• _What is needed_:
Your answer should be the exact lines of the data below from the one containing "Misrenderings on LG" through the one containing "## Librispeech Attention"; please include nothing else.

Data items
'''

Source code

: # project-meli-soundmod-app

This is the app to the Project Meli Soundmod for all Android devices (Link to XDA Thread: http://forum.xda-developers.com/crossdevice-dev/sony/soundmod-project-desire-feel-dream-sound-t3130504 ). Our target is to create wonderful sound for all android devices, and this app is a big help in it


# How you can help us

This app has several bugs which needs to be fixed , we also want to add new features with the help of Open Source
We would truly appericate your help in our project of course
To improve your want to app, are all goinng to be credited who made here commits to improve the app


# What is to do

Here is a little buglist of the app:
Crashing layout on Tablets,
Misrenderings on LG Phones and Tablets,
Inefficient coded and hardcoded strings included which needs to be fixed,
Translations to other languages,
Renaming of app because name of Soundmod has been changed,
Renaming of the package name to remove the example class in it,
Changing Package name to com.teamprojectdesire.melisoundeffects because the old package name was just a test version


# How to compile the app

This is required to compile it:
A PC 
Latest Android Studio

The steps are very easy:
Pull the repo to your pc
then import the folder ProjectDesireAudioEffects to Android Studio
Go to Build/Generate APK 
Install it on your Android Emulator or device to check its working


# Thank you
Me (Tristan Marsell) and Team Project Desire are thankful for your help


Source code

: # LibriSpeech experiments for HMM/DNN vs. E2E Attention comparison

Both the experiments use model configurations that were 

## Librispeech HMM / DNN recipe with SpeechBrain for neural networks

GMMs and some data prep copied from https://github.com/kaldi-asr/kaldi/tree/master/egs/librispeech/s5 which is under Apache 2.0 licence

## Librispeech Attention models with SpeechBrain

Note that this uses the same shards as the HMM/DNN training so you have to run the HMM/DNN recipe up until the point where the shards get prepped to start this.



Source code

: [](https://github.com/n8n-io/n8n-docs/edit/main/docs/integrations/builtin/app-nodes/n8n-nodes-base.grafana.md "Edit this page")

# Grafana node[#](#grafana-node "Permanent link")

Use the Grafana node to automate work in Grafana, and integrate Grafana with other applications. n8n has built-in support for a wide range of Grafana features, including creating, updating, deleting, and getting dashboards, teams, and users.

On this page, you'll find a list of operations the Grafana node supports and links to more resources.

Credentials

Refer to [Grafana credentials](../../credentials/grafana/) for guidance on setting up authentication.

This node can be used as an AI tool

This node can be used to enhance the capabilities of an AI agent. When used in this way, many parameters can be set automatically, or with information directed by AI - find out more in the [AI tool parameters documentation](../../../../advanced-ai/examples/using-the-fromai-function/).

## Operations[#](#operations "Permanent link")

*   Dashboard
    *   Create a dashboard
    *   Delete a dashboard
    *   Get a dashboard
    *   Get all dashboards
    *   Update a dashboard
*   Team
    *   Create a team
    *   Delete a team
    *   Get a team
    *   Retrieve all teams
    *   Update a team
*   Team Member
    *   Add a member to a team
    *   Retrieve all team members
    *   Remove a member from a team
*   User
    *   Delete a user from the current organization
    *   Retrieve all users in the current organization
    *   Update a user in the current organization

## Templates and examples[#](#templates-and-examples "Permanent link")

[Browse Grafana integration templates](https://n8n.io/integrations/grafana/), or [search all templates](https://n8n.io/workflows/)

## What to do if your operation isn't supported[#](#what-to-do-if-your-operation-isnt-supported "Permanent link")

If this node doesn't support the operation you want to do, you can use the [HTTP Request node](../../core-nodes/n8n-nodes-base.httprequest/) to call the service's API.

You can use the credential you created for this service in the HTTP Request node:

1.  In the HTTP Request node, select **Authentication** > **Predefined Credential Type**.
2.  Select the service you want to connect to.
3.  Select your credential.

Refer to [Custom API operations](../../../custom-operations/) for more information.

'''
'''

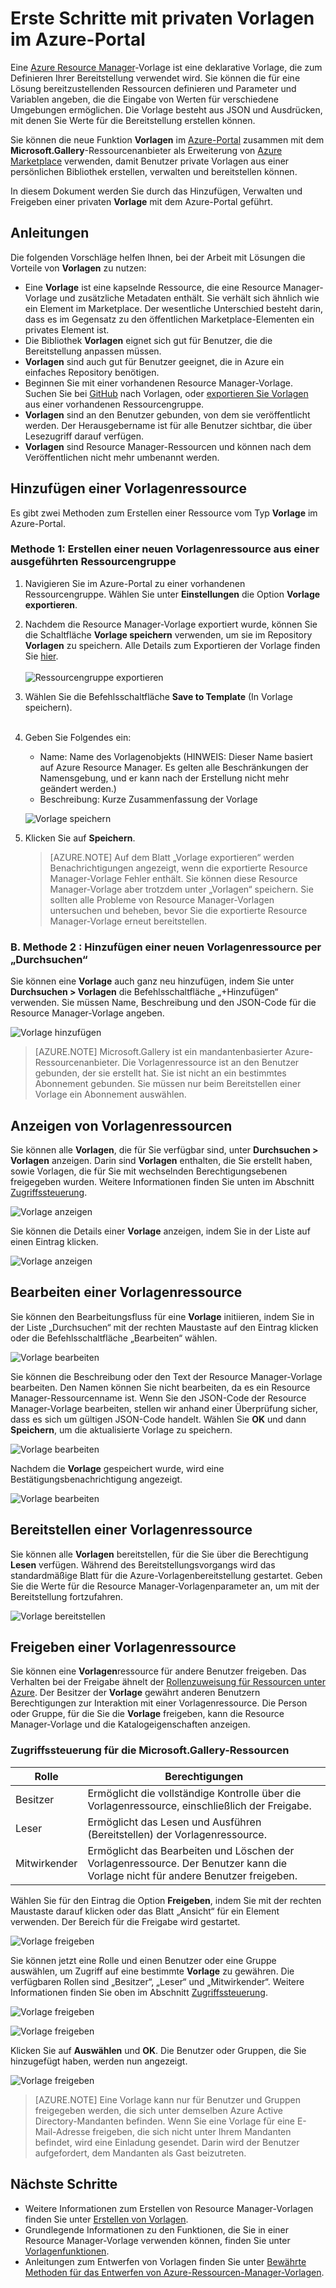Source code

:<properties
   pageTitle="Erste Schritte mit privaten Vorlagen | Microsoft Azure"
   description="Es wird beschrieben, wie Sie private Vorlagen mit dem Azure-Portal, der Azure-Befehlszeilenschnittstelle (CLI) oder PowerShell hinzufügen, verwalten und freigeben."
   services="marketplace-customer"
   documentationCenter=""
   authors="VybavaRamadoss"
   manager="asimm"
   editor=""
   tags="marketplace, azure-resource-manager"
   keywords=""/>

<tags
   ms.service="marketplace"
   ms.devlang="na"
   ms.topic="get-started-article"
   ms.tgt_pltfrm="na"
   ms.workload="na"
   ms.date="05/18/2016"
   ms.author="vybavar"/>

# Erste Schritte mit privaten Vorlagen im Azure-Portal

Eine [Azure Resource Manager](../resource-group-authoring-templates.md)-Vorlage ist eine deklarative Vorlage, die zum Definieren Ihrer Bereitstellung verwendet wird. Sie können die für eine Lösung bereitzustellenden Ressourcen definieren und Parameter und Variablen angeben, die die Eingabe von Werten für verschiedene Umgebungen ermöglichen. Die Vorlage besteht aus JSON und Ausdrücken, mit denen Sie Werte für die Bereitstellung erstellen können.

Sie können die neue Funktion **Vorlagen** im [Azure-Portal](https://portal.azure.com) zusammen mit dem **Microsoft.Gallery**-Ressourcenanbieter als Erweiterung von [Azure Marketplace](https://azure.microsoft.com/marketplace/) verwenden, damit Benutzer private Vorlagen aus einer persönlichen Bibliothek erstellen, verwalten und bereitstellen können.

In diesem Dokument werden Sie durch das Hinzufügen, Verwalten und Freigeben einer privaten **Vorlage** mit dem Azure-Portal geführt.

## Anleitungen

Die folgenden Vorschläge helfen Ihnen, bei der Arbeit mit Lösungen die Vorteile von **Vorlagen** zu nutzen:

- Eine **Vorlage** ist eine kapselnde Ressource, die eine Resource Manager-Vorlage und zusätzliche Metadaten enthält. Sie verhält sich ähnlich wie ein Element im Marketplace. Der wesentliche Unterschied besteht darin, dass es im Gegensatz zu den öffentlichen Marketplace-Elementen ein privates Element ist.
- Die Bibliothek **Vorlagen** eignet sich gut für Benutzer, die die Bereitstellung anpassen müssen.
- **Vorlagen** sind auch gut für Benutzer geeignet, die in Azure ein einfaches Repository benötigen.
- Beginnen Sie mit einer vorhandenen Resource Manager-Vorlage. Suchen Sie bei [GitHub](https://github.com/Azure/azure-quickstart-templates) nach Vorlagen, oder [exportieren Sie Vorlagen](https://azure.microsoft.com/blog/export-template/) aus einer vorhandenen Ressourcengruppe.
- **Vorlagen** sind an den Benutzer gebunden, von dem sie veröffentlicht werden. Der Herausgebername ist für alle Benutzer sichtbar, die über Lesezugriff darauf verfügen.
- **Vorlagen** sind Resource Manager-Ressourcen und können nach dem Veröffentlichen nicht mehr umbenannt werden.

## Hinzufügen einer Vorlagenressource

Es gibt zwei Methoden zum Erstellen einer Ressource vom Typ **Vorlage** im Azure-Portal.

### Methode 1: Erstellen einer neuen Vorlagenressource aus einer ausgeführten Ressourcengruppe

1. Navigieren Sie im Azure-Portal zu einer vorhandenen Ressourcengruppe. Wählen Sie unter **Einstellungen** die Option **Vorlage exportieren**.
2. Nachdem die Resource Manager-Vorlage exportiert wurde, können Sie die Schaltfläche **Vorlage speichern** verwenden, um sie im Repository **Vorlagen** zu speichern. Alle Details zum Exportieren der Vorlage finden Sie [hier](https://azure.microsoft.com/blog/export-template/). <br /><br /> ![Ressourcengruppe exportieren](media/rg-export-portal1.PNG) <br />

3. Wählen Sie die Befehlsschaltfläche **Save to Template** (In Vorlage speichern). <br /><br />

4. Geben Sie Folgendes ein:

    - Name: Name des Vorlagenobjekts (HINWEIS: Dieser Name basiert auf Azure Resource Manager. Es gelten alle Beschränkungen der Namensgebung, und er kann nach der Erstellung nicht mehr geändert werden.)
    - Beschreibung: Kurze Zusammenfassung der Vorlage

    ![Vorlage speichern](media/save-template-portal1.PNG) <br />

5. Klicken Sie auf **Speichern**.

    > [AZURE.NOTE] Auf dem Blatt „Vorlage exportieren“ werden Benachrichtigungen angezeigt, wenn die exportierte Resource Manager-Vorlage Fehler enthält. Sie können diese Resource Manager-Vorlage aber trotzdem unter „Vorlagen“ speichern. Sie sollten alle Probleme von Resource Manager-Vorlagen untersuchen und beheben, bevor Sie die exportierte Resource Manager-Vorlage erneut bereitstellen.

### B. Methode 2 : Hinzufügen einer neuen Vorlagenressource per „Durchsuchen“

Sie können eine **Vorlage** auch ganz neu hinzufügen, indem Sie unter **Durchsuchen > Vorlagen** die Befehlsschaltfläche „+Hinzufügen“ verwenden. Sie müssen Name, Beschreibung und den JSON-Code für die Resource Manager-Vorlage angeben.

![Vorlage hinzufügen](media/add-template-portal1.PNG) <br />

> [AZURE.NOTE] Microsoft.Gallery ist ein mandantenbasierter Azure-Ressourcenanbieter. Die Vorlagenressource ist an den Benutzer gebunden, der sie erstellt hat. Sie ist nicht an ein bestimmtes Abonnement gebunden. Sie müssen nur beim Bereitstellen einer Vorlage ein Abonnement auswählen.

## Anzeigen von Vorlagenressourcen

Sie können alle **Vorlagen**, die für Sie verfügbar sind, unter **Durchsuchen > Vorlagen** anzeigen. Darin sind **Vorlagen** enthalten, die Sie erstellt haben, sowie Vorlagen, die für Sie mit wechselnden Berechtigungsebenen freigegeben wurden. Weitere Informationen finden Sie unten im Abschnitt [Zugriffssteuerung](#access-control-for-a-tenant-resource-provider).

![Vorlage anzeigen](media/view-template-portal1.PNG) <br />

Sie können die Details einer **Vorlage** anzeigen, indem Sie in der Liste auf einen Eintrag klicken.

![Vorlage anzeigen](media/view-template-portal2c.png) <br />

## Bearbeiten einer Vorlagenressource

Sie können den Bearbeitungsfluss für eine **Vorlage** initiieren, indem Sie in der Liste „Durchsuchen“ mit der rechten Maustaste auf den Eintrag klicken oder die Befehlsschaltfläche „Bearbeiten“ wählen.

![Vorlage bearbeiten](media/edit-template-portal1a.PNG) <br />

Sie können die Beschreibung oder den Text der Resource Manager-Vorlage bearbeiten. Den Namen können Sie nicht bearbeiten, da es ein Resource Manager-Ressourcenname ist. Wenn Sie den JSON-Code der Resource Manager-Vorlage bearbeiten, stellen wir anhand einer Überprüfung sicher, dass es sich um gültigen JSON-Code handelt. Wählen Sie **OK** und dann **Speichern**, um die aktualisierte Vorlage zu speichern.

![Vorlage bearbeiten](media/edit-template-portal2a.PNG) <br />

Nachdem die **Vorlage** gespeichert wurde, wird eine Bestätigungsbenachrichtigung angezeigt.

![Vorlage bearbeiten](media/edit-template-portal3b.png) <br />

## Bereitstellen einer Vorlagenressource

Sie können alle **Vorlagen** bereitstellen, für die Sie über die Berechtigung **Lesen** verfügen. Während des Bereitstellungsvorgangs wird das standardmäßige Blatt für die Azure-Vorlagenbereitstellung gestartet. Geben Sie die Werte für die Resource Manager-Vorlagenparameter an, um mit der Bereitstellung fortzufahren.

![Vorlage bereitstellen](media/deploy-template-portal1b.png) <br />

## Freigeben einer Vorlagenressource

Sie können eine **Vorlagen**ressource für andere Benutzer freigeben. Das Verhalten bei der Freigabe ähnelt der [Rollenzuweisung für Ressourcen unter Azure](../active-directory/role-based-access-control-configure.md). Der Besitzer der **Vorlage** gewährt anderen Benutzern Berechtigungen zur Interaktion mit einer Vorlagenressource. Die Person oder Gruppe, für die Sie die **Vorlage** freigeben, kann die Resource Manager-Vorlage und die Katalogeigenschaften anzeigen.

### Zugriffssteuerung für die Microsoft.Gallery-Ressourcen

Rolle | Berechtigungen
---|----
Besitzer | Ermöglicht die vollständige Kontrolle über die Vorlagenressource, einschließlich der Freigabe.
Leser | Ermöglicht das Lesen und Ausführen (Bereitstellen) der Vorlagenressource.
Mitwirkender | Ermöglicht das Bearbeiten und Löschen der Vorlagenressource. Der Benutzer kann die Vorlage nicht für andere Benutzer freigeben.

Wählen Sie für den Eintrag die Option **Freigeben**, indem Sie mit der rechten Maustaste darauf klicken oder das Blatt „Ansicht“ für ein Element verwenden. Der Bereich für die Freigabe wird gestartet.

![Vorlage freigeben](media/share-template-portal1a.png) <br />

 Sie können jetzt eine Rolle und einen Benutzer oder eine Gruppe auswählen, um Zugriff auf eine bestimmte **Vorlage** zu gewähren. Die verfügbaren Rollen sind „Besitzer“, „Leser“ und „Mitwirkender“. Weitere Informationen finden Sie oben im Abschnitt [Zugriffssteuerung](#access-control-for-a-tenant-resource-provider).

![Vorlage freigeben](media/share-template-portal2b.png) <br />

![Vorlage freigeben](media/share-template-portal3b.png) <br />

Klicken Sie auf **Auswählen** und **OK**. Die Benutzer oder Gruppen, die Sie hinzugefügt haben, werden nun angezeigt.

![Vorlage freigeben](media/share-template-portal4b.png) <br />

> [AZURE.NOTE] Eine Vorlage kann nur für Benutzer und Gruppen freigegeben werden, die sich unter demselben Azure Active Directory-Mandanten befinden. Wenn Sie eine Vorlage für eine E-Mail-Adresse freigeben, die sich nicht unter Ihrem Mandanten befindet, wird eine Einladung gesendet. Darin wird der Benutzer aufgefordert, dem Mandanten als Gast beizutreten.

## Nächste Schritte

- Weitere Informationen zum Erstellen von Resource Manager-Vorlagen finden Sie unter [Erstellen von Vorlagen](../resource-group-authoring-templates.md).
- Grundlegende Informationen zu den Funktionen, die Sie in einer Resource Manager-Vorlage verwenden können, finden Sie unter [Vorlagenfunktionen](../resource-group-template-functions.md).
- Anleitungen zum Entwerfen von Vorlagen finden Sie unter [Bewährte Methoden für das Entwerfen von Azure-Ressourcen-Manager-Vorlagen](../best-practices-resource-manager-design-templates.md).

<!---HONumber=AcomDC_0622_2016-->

'''
'''

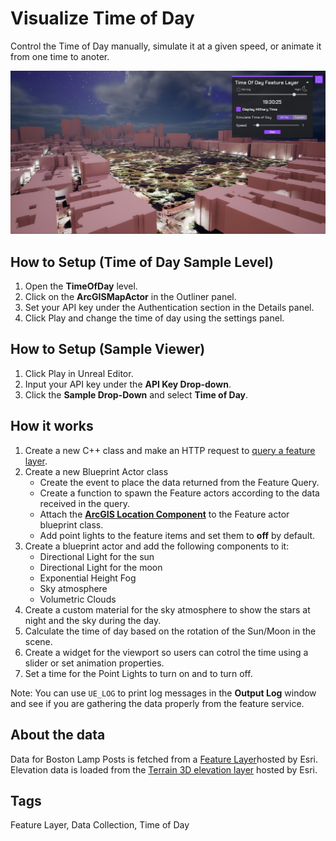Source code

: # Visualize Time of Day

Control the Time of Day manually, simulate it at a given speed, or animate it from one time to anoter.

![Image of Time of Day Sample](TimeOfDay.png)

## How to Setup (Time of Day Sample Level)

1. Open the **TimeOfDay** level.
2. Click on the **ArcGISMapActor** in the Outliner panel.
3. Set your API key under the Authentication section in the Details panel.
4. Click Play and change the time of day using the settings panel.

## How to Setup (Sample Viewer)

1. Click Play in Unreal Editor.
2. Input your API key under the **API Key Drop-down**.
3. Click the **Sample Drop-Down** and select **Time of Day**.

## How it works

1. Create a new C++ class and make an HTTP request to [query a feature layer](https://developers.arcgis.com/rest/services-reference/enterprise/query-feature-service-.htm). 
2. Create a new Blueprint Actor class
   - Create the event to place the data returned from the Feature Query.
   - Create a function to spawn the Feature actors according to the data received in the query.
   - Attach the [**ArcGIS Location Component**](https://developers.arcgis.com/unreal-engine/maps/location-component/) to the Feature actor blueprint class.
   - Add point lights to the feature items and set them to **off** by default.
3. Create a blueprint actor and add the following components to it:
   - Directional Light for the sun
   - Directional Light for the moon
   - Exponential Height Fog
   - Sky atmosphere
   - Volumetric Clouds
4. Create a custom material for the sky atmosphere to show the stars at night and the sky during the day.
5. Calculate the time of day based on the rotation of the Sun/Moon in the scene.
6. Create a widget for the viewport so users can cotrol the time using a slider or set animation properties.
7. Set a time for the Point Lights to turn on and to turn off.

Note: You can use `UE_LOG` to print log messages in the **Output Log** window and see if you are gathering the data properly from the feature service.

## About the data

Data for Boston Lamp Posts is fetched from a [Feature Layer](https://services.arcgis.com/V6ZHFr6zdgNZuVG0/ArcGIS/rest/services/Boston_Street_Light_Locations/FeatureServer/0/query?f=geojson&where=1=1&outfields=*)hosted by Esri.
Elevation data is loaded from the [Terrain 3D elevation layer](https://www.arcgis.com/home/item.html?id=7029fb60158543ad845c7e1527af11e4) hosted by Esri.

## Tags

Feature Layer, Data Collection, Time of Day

'''

• _Your solution_:
Misrenderings on LG Phones and Tablets,
Inefficient coded and hardcoded strings included which needs to be fixed,
Translations to other languages,
Renaming of app because name of Soundmod has been changed,
Renaming of the package name to remove the example class in it,
Changing Package name to com.teamprojectdesire.melisoundeffects because the old package name was just a test version


# How to compile the app

This is required to compile it:
A PC 
Latest Android Studio

The steps are very easy:
Pull the repo to your pc
then import the folder ProjectDesireAudioEffects to Android Studio
Go to Build/Generate APK 
Install it on your Android Emulator or device to check its working


# Thank you
Me (Tristan Marsell) and Team Project Desire are thankful for your help


Source code

: # LibriSpeech experiments for HMM/DNN vs. E2E Attention comparison

Both the experiments use model configurations that were 

## Librispeech HMM / DNN recipe with SpeechBrain for neural networks

GMMs and some data prep copied from https://github.com/kaldi-asr/kaldi/tree/master/egs/librispeech/s5 which is under Apache 2.0 licence

## Librispeech Attention models with SpeechBrain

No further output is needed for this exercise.